2.2 PCR, sequencing and alignment

DNA was extracted using DNeasy Blood and Tissue kits (Qiagen, Hilden, Germany) as well as a BioSprint 96 extraction robot (Qiagen). Whole individuals were first soaked overnight in the extraction buffer with proteinase K at 56°C, leaving the gut and chitinous body parts intact. This treatment preserves the morphological characteristics of the individuals, which can be easily mounted for microscope identification. Extracted DNA, individuals and photographs are deposited at the Museum of Zoology, Lausanne, Switzerland. We amplified a 658-bp fragment of mitochondrial protein-coding cytochrome c oxidase subunit I (cox1), extensively used in species identification (e.g. DNA barcoding) and delimitation, using LCO1490 and HCO2198 primers [48]. We also amplified ca. 540 bp of nuclear protein-coding phosphoenolpyruvate carboxykinase (PEPCK) using newly designed primers Flv13 (5′-CTAACAGCACCAACCCCATT) and Rlv45 (5′-ACCTTGTGCTCKGCTGCT). Flv13 and the newly designed Rlv4 (5′-CTCATTGCTGCTCCAACAAA) PEPCK primer were used to amplify an individual of Cinygmula (Heptageniidae) as an outgroup. These PEPCK primers were designed from sequences first obtained using 19.5 dF and 22.5 drc primers for Lepidoptera [49]. Polymerase Chain Reaction (PCR) was conducted with a denaturation temperature of 94°C for 30 sec, an annealing temperature of 48°C for 30 sec (cox1) or ranging between 58°C and 62°C for 30 sec (PEPCK), and an elongation temperature of 72°C for one min for a total of 40 cycles, followed by a final extension for 10 min at 72°C.
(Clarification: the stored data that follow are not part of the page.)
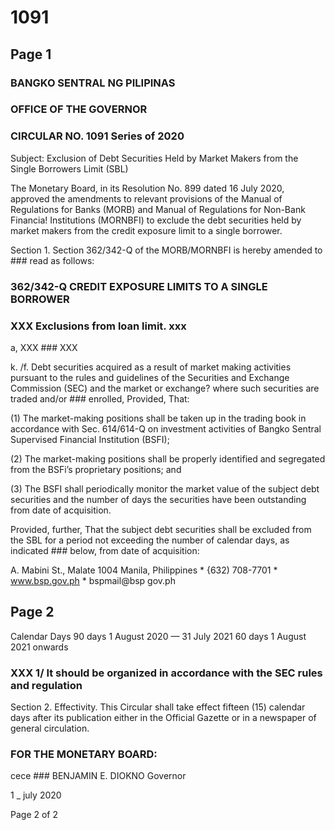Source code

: # 1091

## Page 1

### BANGKO SENTRAL NG PILIPINAS

### OFFICE OF THE GOVERNOR

### CIRCULAR NO. 1091 Series of 2020

Subject: Exclusion of Debt Securities Held by Market Makers from the Single Borrowers Limit (SBL)

The Monetary Board, in its Resolution No. 899 dated 16 July 2020, approved the amendments to relevant provisions of the Manual of Regulations for Banks (MORB) and Manual of Regulations for Non-Bank Financia! Institutions (MORNBFI) to exclude the debt securities held by market makers from the credit exposure limit to a single borrower.

Section 1. Section 362/342-Q of the MORB/MORNBFI is hereby amended to ### read as follows:

### 362/342-Q CREDIT EXPOSURE LIMITS TO A SINGLE BORROWER

### XXX Exclusions from loan limit. xxx

a, XXX ### XXX

k. /f. Debt securities acquired as a result of market making activities pursuant to the rules and guidelines of the Securities and Exchange Commission (SEC) and the market or exchange? where such securities are traded and/or ### enrolled, Provided, That:

(1) The market-making positions shall be taken up in the trading book in accordance with Sec. 614/614-Q on investment activities of Bangko Sentral Supervised Financial Institution (BSFI);

(2) The market-making positions shall be properly identified and segregated from the BSFi’s proprietary positions; and

(3) The BSFI shall periodically monitor the market value of the subject debt securities and the number of days the securities have been outstanding from date of acquisition.

Provided, further, That the subject debt securities shall be excluded from the SBL for a period not exceeding the number of calendar days, as indicated ### below, from date of acquisition:

A. Mabini St., Malate 1004 Manila, Philippines * {632) 708-7701 * www.bsp.gov.ph * bspmail@bsp gov.ph

## Page 2

Calendar Days 90 days 1 August 2020 — 31 July 2021 60 days 1 August 2021 onwards

### XXX 1/ It should be organized in accordance with the SEC rules and regulation

Section 2. Effectivity. This Circular shall take effect fifteen (15) calendar days after its publication either in the Official Gazette or in a newspaper of general circulation.

### FOR THE MONETARY BOARD:

cece ### BENJAMIN E. DIOKNO Governor

1 _ july 2020

Page 2 of 2 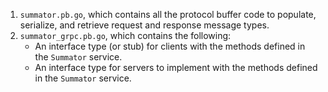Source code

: 
1. `summator.pb.go`, which contains all the protocol buffer code to populate, serialize, and retrieve request and response message types.
2. `summator_grpc.pb.go`, which contains the following:
    - An interface type (or stub) for clients with the methods defined in the `Summator` service.
    - An interface type for servers to implement with the methods defined in the `Summator` service.
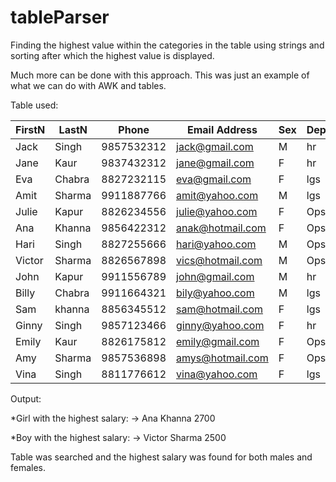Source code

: # tableParser

Finding the highest value within the categories in the table using strings and sorting after which the highest value is displayed. 

Much more can be done with this approach. This was just an example of what we can do with AWK and tables.

Table used:

| FirstN | LastN  |   Phone    | Email Address    |Sex|Deprt|Salary|
|--------|--------|------------|------------------|---|-----|------|
| Jack   | Singh  | 9857532312 | jack@gmail.com   | M | hr  | 2000 |
| Jane   | Kaur   | 9837432312 | jane@gmail.com   | F | hr  | 1800 |
| Eva    | Chabra | 8827232115 | eva@gmail.com    | F | lgs | 2100 |
| Amit   | Sharma | 9911887766 | amit@yahoo.com   | M | lgs | 2350 |
| Julie  | Kapur  | 8826234556 | julie@yahoo.com  | F | Ops | 2500 |
| Ana    | Khanna | 9856422312 | anak@hotmail.com | F | Ops | 2700 |
| Hari   | Singh  | 8827255666 | hari@yahoo.com   | M | Ops | 2350 |
| Victor | Sharma | 8826567898 | vics@hotmail.com | M | Ops | 2500 |
| John   | Kapur  | 9911556789 | john@gmail.com   | M | hr  | 2200 |
| Billy  | Chabra | 9911664321 | bily@yahoo.com   | M | lgs | 1900 |
| Sam    | khanna | 8856345512 | sam@hotmail.com  | F | lgs | 2300 |
| Ginny  | Singh  | 9857123466 | ginny@yahoo.com  | F | hr  | 2250 |
| Emily  | Kaur   | 8826175812 | emily@gmail.com  | F | Ops | 2100 |
| Amy    | Sharma | 9857536898 | amys@hotmail.com | F | Ops | 2500 |
| Vina   | Singh  | 8811776612 | vina@yahoo.com   | F | lgs | 2300 |

Output: 

*Girl with the highest salary: -> Ana Khanna 2700

*Boy with the highest salary: -> Victor Sharma 2500

Table was searched and the highest salary was found for both males and females.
All PCR products were visualized after agarose gel electrophoresis to verify amplicon size and detect possible contamination using negative controls. PCR products were purified using QIAquick PCR purification kits (Qiagen), and cycle-sequenced in both directions using BigDye v. 3.1 (Applied Biosystems, Foster City, CA). Sequences were analyzed using an ABI 3100 capillary sequencer (Applied Biosystems) at the Center for Integrative Genomics (CIG) at the University of Lausanne. Forward and reverse sequencing reads were assembled and edited using CodonCode Aligner v. 3.0.1 (CodonCode Corporation, Dedham, MA). The PEPCK heterozygous sites, typically identified as double peaks within the chromatograms, were coded according to the IUPAC code. Initial alignments were performed using ClustalW [50] as implemented in Jalview v. 2.4 [51]. Amino acid translation was then used to distinguish between coding (exon) and non-coding (intron) PEPCK regions, with intron boundaries identified using the GT-AG rule. A subsequent alignment of the PEPCK intron section was done using MAFFT v. 5 [52] in Jalview.

2.3 Best evolutionary models and partitioning schemes

We determined the best-fit evolutionary model for our complete data sets using MrAIC v. 1.4.3 [53]. A first attempt failed due to a large number of parameters compared with the sample size. To reduce the number of parameters while keeping the majority of sequence variation, we used reduced data sets for model determination. A single individual per population was randomly selected, resulting in 209 sequences for both cox1 and PEPCK alignments. Identical cox1 haplotypes and PEPCK genotypes were then removed from the alignments using Collapse 1.2 [54], with heterozygote and unknown bases considered as different characters from homozygous sites, resulting in final reduced alignments of 161 cox1 haplotypes and 179 PEPCK genotypes (Table 2). A GTR+Γ+I and a JC69+Γ model were selected for the cox1 and PEPCK reduced data sets, respectively, following the second-order Akaike information criterion (AICc) implemented in MrAIC, under the option using the models implemented in MrBayes [55]. In order to accommodate different substitution rates among codon positions, we used partitioned models of evolution (e.g. [56], [57]). Consequently, we examined cox1 in two partitions, one with first and second codon positions and one with third positions (1+2, 3). For PEPCK, we used one partition with first and second codon positions and a second with third positions and the introns (1+2, 3+intron).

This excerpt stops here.